Les exécutifs devront donc faire des choix politiques entre attentisme ou collaboration dans une optique de développement durable. Ne rien faire aboutirait à un nouvel équilibre aux perspectives inconnues mais qui pourrait comporter un fort potentiel de souffrance collective. Cette "singularité", horizon derrière lequel l'imagination s'arrête, serait pour certains auteurs un monde marqué par l'entrée du monde riche dans un monde pauvre, dans lequel l'homme sera un loup pour l'homme. Il faut cependant envisager l'action en sortant du fantasme de maîtrise absolue de l'environnement : des projets assez radicaux de "géo-ingénierie" (diffusion de soufre dans l'atmosphère, fertilisation du plancton, etc) doivent être pris avec précaution car à leur tour ils nient les limites de l'environnement et veulent ne gérer que les conséquences et non les causes de la crise environnementale. Ils risquent d'accentuer ces déséquilibres à un point irréversible, tout en absorbant les moyens disponibles pour protéger l'environnement.

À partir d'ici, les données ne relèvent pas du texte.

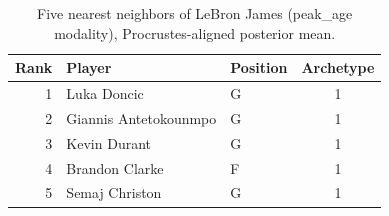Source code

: \begin{table}[htbp]
  \centering\small
  \begin{tabular}{rllc}
    \toprule
    Rank & Player & Position & Archetype \\
    \midrule
    1 & Luka Doncic & G & 1 \\
    2 & Giannis Antetokounmpo & G & 1 \\
    3 & Kevin Durant & G & 1 \\
    4 & Brandon Clarke & F & 1 \\
    5 & Semaj Christon & G & 1 \\
    \bottomrule
  \end{tabular}
  \caption{Five nearest neighbors of LeBron James (peak_age modality), Procrustes-aligned posterior mean.}
  \label{tab:LeBron_James_neighbors_peak_age}
\end{table}


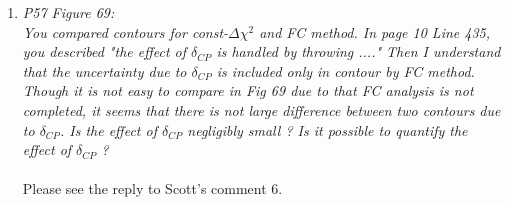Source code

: \begin{enumerate}
  \vspace{5 mm}
\item
  {\em
    P57 Figure 69:\\
    You compared contours for const-$\Delta\chi^2$ and FC method. In page 10 Line 435, you described
    "the effect of $\delta_{CP}$ is handled by throwing ...."  Then I understand that the uncertainty
    due to $\delta_{CP}$ is included only in contour by FC method.
    Though it is not easy to compare in Fig 69 due to that FC analysis is not completed, it seems that
    there is not large difference between two contours due to $\delta_{CP}$. Is the effect of $\delta_{CP}$
    negligibly small ? Is it possible to quantify the effect of $\delta_{CP}$ ?
  }\\
  \\
  Please see the reply to Scott's comment 6.
  




\end{enumerate}

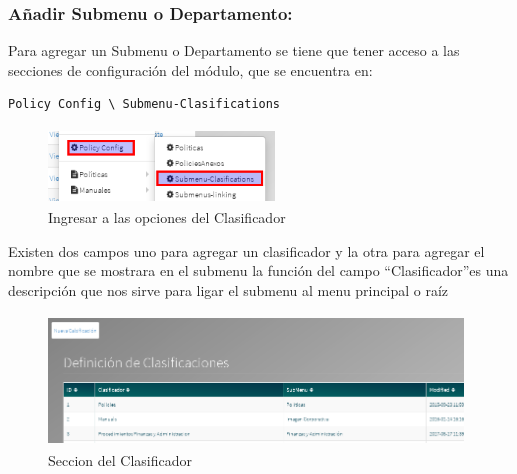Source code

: \documentclass[12pt,letterpaper]{article}
\begin{document}
	\sffamily
	{
	\begin{subsection}{\color{blackgreen}}

	  \subsubsection{A\~nadir Submenu o Departamento:}
    Para agregar un Submenu o Departamento se tiene que tener acceso a las secciones de configuraci\'on del m\'odulo,
    que se encuentra en:
          \begin{lstlisting}[caption=Ruta Clasificador,style=customc]
            Policy Config \ Submenu-Clasifications
    			\end{lstlisting}


                \begin{figure}[htb]
                  \centering
                  \includegraphics[angle=0,width=60mm,height=20mm]{img/Menu_036.png}
                  \caption{Ingresar a las opciones del Clasificador}
                  \label{class}
                \end{figure}

        Existen dos campos uno para agregar un clasificador y la otra para agregar el nombre que se mostrara en el submenu
        la funci\'on del campo \textquotedblleft{Clasificador}\textquotedblright es una descripci\'on que nos sirve para ligar el submenu al menu principal o ra\'iz

               \begin{figure}[htb]
                 \centering
                 \includegraphics[angle=0,width=110mm,height=35mm]{img/Selection_035.png}
                 \caption{Seccion del Clasificador}
                 \label{class}
               \end{figure}


\end{subsection}}
\end{document}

C'est donc une révolution cognitive qu'il s'agit d'opérer pour redéfinir notre rapport au futur : il s'agit de prendre en compte la globalité du monde dans toute sa complexité, et de réconcilier les temporalités environnementales et la temporalité humaine, dans une optique de développement durable. L'hypothèse Gaïa, qui place l'homme non plus au sommet du vivant mais comme un élément parmi d'autres du "système d'écosystèmes", commence ainsi à pénétrer plus ou moins consciemment les politiques et le big business. Cela amène le capitalisme à s'adapter à la nature, de manière différente en fonction des cultures : l'Europe se mobilise autour d'une philosophie de retour à l'équilibre (efficacité énergétique), les États-Unis autour d'une philosophie de conquête de l'avenir leur permettant de maintenir leur hégémonie (nouvelles technologies "décarbonées").

Cette évolution est d'autant plus essentielle que la dégradation environnementale est source de tensions géopolitiques. Les effets sur l'environnement s'agrègent progressivement aux nouveaux conflits, dont la multiplication, depuis la fin de la guerre froide, intègre de plus en plus les problématiques liées à la lutte pour les ressources. Dans le cas du génocide rwandais par exemple, la situation d'explosion démographique et de surpopulation rurale, de surexploitation des sols, ont été instrumentalisés pour devenir des supports de la violence utilisée par l'Etat.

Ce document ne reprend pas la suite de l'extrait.